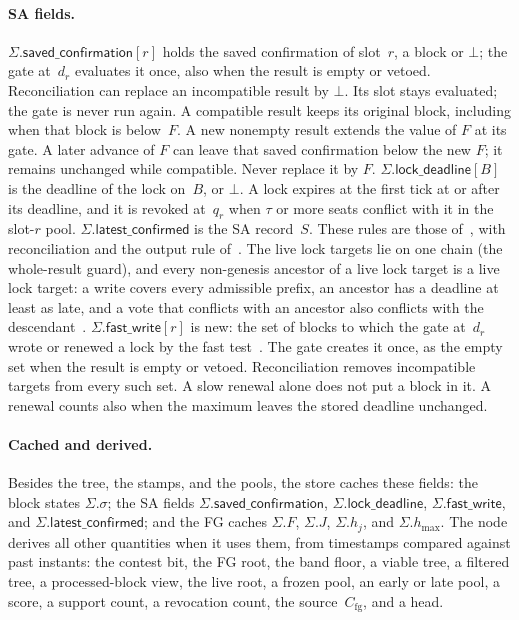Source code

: \documentclass{article}
\theoremstyle{plain}
\theoremstyle{definition}
\theoremstyle{remark}
\newcommand{\hmax}{h_{\max}}
\newcommand{\latestConfirmed}{\mathsf{latest\_confirmed}}
\newcommand{\Cfg}{C_{\mathrm{fg}}}
\newcommand{\savedConfirmation}{\mathsf{saved\_confirmation}}
\newcommand{\lockDeadline}{\mathsf{lock\_deadline}}
\newcommand{\fastWrite}{\mathsf{fast\_write}}
\newcommand{\SAS}{\cite{SAS}}
\newcommand{\FAST}[1]{\cite[\S#1]{FAST}}
\newcommand{\LDP}[1]{\cite[\S#1]{LDP}}
\begin{document}
\paragraph{SA fields.}  $\Sigma.\savedConfirmation[r]$ holds the saved
confirmation of slot~$r$, a block or $\bot$; the gate at~$d_r$ evaluates it
once, also when the result is empty or vetoed.  Reconciliation can
replace an incompatible result by $\bot$.  Its slot stays evaluated;
the gate is never run again.  A compatible result keeps its original
block, including when that block is below~$F$.
A new nonempty result extends the value of $F$ at its gate.
A later advance of $F$ can leave that saved confirmation below the new $F$;
it remains unchanged while compatible.  Never replace it by $F$.
$\Sigma.\lockDeadline[B]$ is
the deadline of the lock on~$B$, or $\bot$.  A lock expires at the
first tick at or after its deadline, and it is revoked at~$q_r$ when
$\tau$ or more seats conflict with it in the slot-$r$ pool.
$\Sigma.\latestConfirmed$ is the SA record~$S$.  These rules are those
of~\SAS, with reconciliation and the output rule of~\cite[\S2]{FB}.
The live lock targets lie on one chain (the
whole-result guard), and every non-genesis ancestor of a live lock
target is a live lock target: a write covers every admissible prefix,
an ancestor has a deadline at least as late, and a vote that conflicts
with an ancestor also conflicts with the descendant~\LDP{1}.
$\Sigma.\fastWrite[r]$ is new: the set of blocks to which the gate
at~$d_r$ wrote or renewed a lock by the fast test~\FAST{3.1}.  The
gate creates it once, as the empty set when the result is empty or
vetoed.  Reconciliation removes incompatible targets from every such set.  A slow renewal alone does not put a block in it.  A renewal
counts also when the maximum leaves the stored deadline unchanged.

\paragraph{Cached and derived.}  Besides the tree, the stamps, and
the pools, the store caches these fields: the block states
$\Sigma.\sigma$; the SA fields $\Sigma.\savedConfirmation$, $\Sigma.\lockDeadline$,
$\Sigma.\fastWrite$, and $\Sigma.\latestConfirmed$; and the FG caches
$\Sigma.F$, $\Sigma.J$, $\Sigma.h_j$, and $\Sigma.\hmax$.  The node
derives all other quantities when it uses them, from timestamps
compared against past instants: the contest bit, the FG root, the band
floor, a viable tree, a filtered tree, a processed-block view, the live
root, a frozen pool, an early or late pool, a score, a support count, a
revocation count, the source~$\Cfg$, and a head.
\end{document}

WHAT IS NEEDED> Take every line from the records that holds "fastWrite" and copy it down.

RESPONSE TO THIS EXERCISE>
\newcommand{\fastWrite}{\mathsf{fast\_write}}
$\Sigma.\fastWrite[r]$ is new: the set of blocks to which the gate
$\Sigma.\fastWrite$, and $\Sigma.\latestConfirmed$; and the FG caches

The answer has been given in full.